* [Source data]:
┄┄┄┄┄┄┄┄┄┄

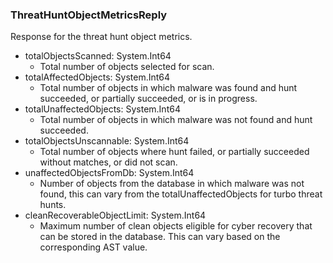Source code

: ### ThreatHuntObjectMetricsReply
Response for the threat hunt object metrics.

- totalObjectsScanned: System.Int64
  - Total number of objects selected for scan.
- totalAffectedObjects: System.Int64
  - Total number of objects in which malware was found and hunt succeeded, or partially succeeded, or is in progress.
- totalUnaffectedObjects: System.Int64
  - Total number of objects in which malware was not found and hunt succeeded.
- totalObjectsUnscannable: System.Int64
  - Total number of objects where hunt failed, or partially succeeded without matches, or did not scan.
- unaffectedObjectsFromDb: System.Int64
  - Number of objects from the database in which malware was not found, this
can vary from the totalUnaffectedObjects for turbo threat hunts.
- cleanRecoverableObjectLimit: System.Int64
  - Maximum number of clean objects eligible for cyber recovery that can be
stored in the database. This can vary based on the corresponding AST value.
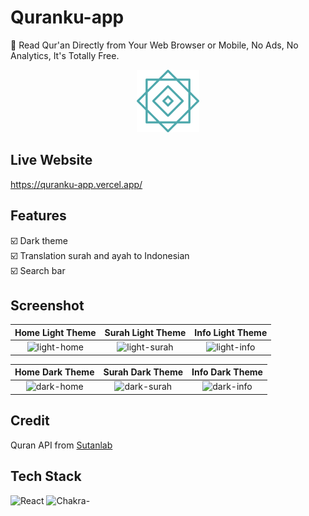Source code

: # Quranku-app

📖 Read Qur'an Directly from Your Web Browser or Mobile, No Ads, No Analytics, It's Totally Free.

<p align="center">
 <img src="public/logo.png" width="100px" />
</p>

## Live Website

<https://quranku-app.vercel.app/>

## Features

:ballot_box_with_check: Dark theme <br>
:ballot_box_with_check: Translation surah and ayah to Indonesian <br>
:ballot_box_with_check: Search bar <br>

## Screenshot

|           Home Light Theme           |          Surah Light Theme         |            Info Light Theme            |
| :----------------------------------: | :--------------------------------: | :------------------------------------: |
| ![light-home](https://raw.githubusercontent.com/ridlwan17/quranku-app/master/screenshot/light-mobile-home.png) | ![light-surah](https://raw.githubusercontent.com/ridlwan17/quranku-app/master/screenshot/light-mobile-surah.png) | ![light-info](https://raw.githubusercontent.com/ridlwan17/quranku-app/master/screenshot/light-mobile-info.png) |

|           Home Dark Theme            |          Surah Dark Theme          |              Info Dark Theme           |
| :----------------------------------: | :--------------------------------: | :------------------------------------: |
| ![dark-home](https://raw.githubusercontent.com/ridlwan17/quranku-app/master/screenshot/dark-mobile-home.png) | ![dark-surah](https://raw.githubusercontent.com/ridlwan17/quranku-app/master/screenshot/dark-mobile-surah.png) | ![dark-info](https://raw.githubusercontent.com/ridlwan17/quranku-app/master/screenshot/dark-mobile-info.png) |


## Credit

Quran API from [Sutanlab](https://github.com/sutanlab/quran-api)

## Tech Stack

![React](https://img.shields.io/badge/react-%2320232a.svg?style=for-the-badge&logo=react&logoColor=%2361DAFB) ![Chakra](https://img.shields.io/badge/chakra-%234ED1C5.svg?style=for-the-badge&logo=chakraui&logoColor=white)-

┄┄┄┄┄┄┄┄┄┄

* [Problem statement]:
From the first line to the last, repeat the material exactly, but drop the pictures.

* [Solution to this exercise]:
Source code

: ### ThreatHuntObjectMetricsReply
Response for the threat hunt object metrics.

- totalObjectsScanned: System.Int64
  - Total number of objects selected for scan.
- totalAffectedObjects: System.Int64
  - Total number of objects in which malware was found and hunt succeeded, or partially succeeded, or is in progress.
- totalUnaffectedObjects: System.Int64
  - Total number of objects in which malware was not found and hunt succeeded.
- totalObjectsUnscannable: System.Int64
  - Total number of objects where hunt failed, or partially succeeded without matches, or did not scan.
- unaffectedObjectsFromDb: System.Int64
  - Number of objects from the database in which malware was not found, this
can vary from the totalUnaffectedObjects for turbo threat hunts.
- cleanRecoverableObjectLimit: System.Int64
  - Maximum number of clean objects eligible for cyber recovery that can be
stored in the database. This can vary based on the corresponding AST value.
Source code

: # Quranku-app

📖 Read Qur'an Directly from Your Web Browser or Mobile, No Ads, No Analytics, It's Totally Free.

<p align="center">
 <img src="public/logo.png" width="100px" />
</p>

## Live Website

<https://quranku-app.vercel.app/>

## Features

:ballot_box_with_check: Dark theme <br>
:ballot_box_with_check: Translation surah and ayah to Indonesian <br>
:ballot_box_with_check: Search bar <br>

## Screenshot

|           Home Light Theme           |          Surah Light Theme         |            Info Light Theme            |
| :----------------------------------: | :--------------------------------: | :------------------------------------: |
| ![light-home](https://raw.githubusercontent.com/ridlwan17/quranku-app/master/screenshot/light-mobile-home.png) | ![light-surah](https://raw.githubusercontent.com/ridlwan17/quranku-app/master/screenshot/light-mobile-surah.png) | ![light-info](https://raw.githubusercontent.com/ridlwan17/quranku-app/master/screenshot/light-mobile-info.png) |

|           Home Dark Theme            |          Surah Dark Theme          |              Info Dark Theme           |
| :----------------------------------: | :--------------------------------: | :------------------------------------: |
| ![dark-home](https://raw.githubusercontent.com/ridlwan17/quranku-app/master/screenshot/dark-mobile-home.png) | ![dark-surah](https://raw.githubusercontent.com/ridlwan17/quranku-app/master/screenshot/dark-mobile-surah.png) | ![dark-info](https://raw.githubusercontent.com/ridlwan17/quranku-app/master/screenshot/dark-mobile-info.png) |


## Credit

Quran API from [Sutanlab](https://github.com/sutanlab/quran-api)

## Tech Stack

![React](https://img.shields.io/badge/react-%2320232a.svg?style=for-the-badge&logo=react&logoColor=%2361DAFB) ![Chakra](https://img.shields.io/badge/chakra-%234ED1C5.svg?style=for-the-badge&logo=chakraui&logoColor=white)-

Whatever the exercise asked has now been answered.